Sadowski also emphasizes the scenario with fixed-rate loans. For loans currently being repaid, the interest rate transitions to a variable or lower fixed rate only after the fixed-rate term concludes—typically five years. An exception exists for transferring a loan to another bank, which permits a new, lower fixed rate. However, this approach does not convert the fixed rate into a variable rate.
For newly issued fixed-rate loans, the rates can change at any moment. Their levels are influenced by banks’ projections for interest rates over the next five years. As Sadowski indicates, the current average interest rate, with a down payment exceeding 20%, stands at 6.22%. Earlier this year, it was 7.35%, marking a decrease of 1.13 percentage points, significantly surpassing the NBP rate reductions at that time. This occurs because fixed interest rates are applicable for five years, meaning banks already consider potential future reductions.
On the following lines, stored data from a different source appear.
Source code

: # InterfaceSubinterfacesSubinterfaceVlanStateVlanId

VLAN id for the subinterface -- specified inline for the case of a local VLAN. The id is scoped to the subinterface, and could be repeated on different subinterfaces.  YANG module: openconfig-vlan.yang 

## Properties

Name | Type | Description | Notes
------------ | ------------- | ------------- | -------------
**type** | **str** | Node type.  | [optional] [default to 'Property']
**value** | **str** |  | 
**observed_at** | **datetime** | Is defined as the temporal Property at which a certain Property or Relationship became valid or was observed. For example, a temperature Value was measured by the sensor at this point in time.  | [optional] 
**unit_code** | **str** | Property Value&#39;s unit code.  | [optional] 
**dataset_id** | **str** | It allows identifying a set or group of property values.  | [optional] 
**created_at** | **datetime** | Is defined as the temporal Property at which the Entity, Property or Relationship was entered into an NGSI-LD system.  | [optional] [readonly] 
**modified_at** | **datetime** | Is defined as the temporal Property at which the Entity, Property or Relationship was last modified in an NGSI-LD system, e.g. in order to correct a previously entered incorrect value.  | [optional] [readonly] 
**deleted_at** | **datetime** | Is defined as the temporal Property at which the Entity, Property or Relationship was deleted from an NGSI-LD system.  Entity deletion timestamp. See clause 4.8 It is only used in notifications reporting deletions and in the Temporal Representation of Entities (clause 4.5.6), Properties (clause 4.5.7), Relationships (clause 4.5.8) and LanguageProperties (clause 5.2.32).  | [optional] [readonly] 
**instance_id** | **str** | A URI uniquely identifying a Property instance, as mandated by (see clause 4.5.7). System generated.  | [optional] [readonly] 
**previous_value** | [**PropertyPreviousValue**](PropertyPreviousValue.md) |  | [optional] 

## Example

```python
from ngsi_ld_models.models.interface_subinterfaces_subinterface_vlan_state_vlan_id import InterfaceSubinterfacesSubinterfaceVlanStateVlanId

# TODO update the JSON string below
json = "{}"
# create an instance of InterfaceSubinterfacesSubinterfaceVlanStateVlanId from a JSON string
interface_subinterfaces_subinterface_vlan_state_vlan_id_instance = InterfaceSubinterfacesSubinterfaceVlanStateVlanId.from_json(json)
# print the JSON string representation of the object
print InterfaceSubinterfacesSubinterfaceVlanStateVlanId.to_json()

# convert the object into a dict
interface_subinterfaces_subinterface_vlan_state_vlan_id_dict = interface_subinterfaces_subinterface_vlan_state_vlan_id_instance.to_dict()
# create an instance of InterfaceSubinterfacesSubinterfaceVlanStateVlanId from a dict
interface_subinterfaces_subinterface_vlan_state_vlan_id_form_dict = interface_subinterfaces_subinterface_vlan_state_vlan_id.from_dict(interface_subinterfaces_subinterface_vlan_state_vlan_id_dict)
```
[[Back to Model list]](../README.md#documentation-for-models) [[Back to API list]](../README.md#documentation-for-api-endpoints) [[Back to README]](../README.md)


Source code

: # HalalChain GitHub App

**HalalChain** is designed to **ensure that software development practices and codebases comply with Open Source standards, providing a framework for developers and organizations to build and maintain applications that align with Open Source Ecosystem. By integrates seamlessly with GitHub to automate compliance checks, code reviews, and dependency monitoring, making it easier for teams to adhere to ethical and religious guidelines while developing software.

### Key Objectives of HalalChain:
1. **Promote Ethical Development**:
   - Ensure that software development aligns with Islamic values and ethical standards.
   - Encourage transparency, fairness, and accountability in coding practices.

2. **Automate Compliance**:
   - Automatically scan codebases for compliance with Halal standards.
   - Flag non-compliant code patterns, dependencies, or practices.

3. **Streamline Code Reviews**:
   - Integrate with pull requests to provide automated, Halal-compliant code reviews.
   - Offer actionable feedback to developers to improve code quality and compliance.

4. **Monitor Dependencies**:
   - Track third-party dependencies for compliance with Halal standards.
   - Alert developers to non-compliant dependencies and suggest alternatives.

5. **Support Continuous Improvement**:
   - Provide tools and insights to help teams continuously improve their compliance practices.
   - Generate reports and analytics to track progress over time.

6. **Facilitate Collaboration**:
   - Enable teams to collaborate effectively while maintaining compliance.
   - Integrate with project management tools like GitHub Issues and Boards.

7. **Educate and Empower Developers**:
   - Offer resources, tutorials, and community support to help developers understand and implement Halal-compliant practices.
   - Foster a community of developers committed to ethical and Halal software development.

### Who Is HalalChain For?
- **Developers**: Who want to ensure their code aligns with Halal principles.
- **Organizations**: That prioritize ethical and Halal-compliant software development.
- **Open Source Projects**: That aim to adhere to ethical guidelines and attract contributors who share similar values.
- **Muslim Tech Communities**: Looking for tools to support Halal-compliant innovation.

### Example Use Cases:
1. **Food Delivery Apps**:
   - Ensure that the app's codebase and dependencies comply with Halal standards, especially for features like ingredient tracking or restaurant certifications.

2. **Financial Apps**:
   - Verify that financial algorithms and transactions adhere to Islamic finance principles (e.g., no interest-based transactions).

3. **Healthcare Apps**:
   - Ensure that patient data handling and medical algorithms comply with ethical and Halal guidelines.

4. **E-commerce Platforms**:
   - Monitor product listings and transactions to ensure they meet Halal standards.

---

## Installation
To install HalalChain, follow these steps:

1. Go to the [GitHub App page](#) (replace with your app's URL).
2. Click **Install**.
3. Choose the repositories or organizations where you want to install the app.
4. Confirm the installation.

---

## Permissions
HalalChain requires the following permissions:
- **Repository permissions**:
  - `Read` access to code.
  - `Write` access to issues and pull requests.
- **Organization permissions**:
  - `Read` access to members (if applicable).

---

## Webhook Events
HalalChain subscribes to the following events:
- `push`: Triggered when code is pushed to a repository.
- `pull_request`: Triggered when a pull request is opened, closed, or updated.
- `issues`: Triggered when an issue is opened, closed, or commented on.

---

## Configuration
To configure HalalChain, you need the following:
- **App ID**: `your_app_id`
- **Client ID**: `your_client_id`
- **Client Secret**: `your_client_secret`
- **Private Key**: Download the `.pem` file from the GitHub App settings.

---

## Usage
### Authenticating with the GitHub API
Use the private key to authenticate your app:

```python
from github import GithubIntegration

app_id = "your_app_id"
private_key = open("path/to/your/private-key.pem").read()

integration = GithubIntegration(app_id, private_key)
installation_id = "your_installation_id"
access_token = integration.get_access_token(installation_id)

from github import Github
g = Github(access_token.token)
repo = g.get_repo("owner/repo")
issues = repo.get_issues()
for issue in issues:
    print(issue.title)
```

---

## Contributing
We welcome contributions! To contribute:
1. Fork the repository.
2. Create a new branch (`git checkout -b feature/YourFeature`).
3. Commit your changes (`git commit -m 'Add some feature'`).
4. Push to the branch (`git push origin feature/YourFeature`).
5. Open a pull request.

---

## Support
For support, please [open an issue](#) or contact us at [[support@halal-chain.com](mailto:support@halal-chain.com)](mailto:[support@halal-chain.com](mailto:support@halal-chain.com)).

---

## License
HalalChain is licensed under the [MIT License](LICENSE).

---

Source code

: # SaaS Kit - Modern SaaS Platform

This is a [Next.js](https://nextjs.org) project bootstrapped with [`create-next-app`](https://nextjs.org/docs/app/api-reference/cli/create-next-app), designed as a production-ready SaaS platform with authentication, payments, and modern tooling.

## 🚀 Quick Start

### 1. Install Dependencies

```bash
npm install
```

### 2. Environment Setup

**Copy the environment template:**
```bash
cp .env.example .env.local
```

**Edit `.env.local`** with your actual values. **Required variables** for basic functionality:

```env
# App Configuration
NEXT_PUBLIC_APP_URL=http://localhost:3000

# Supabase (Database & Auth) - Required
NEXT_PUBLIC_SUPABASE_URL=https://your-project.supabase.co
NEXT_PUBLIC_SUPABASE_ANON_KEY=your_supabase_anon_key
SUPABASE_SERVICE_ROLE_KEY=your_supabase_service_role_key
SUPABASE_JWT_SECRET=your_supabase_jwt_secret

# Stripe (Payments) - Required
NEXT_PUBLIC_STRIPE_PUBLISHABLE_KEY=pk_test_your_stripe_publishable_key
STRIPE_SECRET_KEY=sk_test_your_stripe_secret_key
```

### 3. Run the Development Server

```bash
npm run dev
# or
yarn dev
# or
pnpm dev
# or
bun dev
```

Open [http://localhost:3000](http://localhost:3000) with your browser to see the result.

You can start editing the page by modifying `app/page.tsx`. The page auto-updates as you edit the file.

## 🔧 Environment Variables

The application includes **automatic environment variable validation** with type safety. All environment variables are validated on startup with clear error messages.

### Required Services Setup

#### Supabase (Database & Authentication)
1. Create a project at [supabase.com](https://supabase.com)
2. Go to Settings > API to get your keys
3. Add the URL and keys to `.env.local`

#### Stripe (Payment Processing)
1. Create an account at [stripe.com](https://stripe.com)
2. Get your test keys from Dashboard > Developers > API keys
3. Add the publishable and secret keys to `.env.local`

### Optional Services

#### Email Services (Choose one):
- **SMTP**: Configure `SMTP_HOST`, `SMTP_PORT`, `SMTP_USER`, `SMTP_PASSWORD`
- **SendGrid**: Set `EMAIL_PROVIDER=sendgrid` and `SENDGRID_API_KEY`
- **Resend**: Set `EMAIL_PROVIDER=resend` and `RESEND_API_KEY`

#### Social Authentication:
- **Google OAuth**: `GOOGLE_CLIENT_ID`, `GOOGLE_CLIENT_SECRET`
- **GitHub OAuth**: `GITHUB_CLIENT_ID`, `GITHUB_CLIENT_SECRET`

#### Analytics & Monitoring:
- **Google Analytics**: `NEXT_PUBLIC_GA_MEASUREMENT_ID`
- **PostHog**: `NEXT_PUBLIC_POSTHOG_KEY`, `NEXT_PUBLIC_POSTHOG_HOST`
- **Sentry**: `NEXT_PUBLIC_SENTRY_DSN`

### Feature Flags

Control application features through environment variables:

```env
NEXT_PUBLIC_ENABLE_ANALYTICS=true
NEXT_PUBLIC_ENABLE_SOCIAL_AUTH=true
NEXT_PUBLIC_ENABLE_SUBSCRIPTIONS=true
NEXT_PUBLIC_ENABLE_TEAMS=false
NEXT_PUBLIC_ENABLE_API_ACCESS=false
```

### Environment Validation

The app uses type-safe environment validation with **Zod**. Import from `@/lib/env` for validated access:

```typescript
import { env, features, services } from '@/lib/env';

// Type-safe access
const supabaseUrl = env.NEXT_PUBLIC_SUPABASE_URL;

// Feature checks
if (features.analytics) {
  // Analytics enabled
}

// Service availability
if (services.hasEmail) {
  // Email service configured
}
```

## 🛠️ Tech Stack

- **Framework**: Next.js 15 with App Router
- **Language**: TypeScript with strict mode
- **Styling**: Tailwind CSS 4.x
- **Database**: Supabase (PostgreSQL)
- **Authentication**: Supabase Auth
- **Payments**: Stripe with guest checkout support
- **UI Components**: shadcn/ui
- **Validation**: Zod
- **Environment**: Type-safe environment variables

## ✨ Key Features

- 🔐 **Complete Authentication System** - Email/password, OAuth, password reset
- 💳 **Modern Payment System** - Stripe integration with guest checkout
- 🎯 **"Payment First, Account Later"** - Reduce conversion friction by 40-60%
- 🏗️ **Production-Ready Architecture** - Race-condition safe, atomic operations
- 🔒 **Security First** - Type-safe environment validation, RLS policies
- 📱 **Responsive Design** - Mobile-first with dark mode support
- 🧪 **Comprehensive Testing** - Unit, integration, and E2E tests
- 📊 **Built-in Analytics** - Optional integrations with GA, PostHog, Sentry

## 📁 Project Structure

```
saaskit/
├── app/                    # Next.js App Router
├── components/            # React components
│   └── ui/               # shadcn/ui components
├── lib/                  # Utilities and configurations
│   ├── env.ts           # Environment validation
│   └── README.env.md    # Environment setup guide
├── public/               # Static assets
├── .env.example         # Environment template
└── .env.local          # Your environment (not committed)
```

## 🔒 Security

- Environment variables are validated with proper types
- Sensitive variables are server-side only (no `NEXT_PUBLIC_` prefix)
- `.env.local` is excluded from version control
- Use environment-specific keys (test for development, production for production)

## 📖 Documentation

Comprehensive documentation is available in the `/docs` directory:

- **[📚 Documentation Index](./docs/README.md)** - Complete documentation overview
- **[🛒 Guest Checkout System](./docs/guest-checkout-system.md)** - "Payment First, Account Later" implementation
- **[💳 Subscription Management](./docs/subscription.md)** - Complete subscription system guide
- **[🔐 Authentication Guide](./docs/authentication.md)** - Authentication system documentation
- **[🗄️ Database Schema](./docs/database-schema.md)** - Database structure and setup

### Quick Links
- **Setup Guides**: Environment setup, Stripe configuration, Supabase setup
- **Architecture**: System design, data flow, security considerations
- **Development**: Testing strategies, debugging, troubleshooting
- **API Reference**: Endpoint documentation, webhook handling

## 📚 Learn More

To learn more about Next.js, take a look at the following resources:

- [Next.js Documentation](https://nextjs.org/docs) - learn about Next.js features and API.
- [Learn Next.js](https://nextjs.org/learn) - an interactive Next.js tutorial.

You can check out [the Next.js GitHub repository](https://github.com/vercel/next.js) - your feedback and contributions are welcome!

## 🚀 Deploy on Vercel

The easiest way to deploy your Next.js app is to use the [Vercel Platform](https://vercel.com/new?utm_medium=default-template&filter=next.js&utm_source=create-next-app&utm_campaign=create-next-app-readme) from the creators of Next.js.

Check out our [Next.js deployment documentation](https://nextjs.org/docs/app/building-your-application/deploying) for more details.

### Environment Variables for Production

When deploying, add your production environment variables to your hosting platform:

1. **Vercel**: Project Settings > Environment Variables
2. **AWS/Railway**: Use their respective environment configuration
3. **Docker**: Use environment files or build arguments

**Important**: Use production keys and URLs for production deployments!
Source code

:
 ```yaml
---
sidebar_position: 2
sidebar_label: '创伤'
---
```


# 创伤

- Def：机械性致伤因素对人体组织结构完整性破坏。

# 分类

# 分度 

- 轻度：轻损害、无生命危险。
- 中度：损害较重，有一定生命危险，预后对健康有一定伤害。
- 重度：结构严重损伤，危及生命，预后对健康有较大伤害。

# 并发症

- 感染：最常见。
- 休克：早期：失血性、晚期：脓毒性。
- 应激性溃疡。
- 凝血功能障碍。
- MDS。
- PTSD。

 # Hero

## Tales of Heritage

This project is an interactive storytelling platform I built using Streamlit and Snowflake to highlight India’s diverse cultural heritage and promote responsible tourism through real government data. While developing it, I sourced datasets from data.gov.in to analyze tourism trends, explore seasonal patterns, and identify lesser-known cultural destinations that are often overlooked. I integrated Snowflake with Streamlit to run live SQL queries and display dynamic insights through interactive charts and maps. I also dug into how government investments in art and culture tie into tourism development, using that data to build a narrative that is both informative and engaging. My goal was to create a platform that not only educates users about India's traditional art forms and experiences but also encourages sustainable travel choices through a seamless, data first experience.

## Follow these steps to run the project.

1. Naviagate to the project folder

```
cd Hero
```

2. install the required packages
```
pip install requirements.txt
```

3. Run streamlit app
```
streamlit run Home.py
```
Conversely, the average for variable interest rates is 6.9%. For them to become more advantageous than fixed rates, they must decrease by at least 0.67 percentage points.
Increased creditworthiness
Lastly, the expert highlights the rising creditworthiness. „Interest rate reductions have substantially enhanced it. For instance, for a family with one child and a net income of PLN 12,000, the average loan amount available rose from PLN 795,000 to PLN 848,000 between April and August. This represents a 6.6 percent increase,” says Sadowski. For families with more children or lower incomes, the increases tend to be smaller, ranging from 3 to 5 percent.